Automated Facial Affect Recognition (AFAR) will be used to measure facial expression of
positive and negative valence. AFAR is a computer-vision based approach that can objectively
measure the occurrence, intensity, laterality, and timing of facial action units, head pose,
and gaze at video frame rate (30 to 60 frames per second). Participants will be videotaped.
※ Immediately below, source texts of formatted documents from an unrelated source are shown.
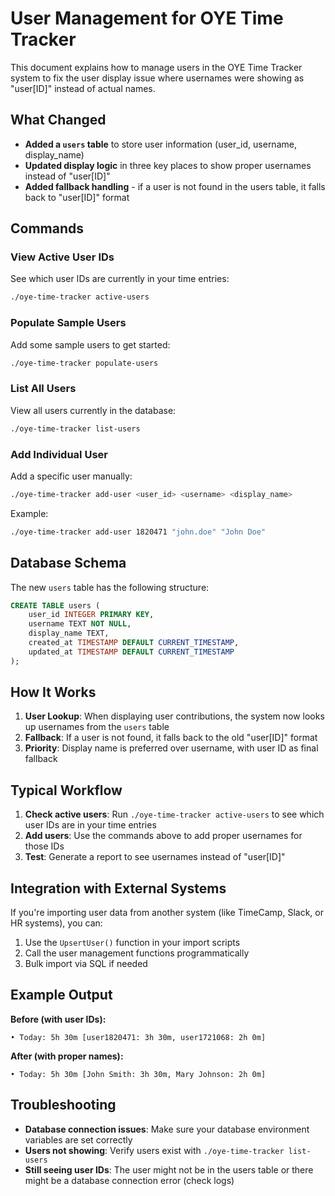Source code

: # User Management for OYE Time Tracker

This document explains how to manage users in the OYE Time Tracker system to fix the user display issue where usernames were showing as "user[ID]" instead of actual names.

## What Changed

- **Added a `users` table** to store user information (user_id, username, display_name)
- **Updated display logic** in three key places to show proper usernames instead of "user[ID]"
- **Added fallback handling** - if a user is not found in the users table, it falls back to "user[ID]" format

## Commands

### View Active User IDs
See which user IDs are currently in your time entries:
```bash
./oye-time-tracker active-users
```

### Populate Sample Users
Add some sample users to get started:
```bash
./oye-time-tracker populate-users
```

### List All Users
View all users currently in the database:
```bash
./oye-time-tracker list-users
```

### Add Individual User
Add a specific user manually:
```bash
./oye-time-tracker add-user <user_id> <username> <display_name>
```

Example:
```bash
./oye-time-tracker add-user 1820471 "john.doe" "John Doe"
```

## Database Schema

The new `users` table has the following structure:

```sql
CREATE TABLE users (
    user_id INTEGER PRIMARY KEY,
    username TEXT NOT NULL,
    display_name TEXT,
    created_at TIMESTAMP DEFAULT CURRENT_TIMESTAMP,
    updated_at TIMESTAMP DEFAULT CURRENT_TIMESTAMP
);
```

## How It Works

1. **User Lookup**: When displaying user contributions, the system now looks up usernames from the `users` table
2. **Fallback**: If a user is not found, it falls back to the old "user[ID]" format
3. **Priority**: Display name is preferred over username, with user ID as final fallback

## Typical Workflow

1. **Check active users**: Run `./oye-time-tracker active-users` to see which user IDs are in your time entries
2. **Add users**: Use the commands above to add proper usernames for those IDs
3. **Test**: Generate a report to see usernames instead of "user[ID]"

## Integration with External Systems

If you're importing user data from another system (like TimeCamp, Slack, or HR systems), you can:

1. Use the `UpsertUser()` function in your import scripts
2. Call the user management functions programmatically
3. Bulk import via SQL if needed

## Example Output

**Before (with user IDs):**
```
• Today: 5h 30m [user1820471: 3h 30m, user1721068: 2h 0m]
```

**After (with proper names):**
```
• Today: 5h 30m [John Smith: 3h 30m, Mary Johnson: 2h 0m]
```

## Troubleshooting

- **Database connection issues**: Make sure your database environment variables are set correctly
- **Users not showing**: Verify users exist with `./oye-time-tracker list-users`
- **Still seeing user IDs**: The user might not be in the users table or there might be a database connection error (check logs)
Action units are anatomically based actions that individually or in combination can describe
nearly all-possible facial expressions. AFAR has strong concurrent validity with manual
measurement of facial action units, holistic expressions, depression severity, and
psychological distress; and with ground truth measures of head pose and gaze. Previous
research has identified action units associated with positive (e.g., enjoyment) and negative
(e.g., fear, anger, disgust, and anxiety) emotion; and used them to represent scales for
positive and negative valence and pain. Because gaze and head orientation also are strongly
related to emotion and valence, we include them in positive and negative valence scales.
Videotaped data will be shared with the University of Pittsburgh.
Local data and safety monitoring will be conducted by the PI who will meet regularly with the
study team to review new information from clinical ratings, assessments, and medical records
for each subject. Study-related adverse events or threats to subject confidentiality will be
monitored, and any needed safety changes will be addressed. Assessment of adverse events,
including grading of severity and attribution to research, will be conducted at each visit
and noted on the rating coversheet. The PI will report all unanticipated problems within 5
working days from becoming aware of the event. The PI will evaluate all adverse events and
determine whether the event affects the Risk/Benefit ratio of the study, and whether
modifications to the protocol or consent form are required.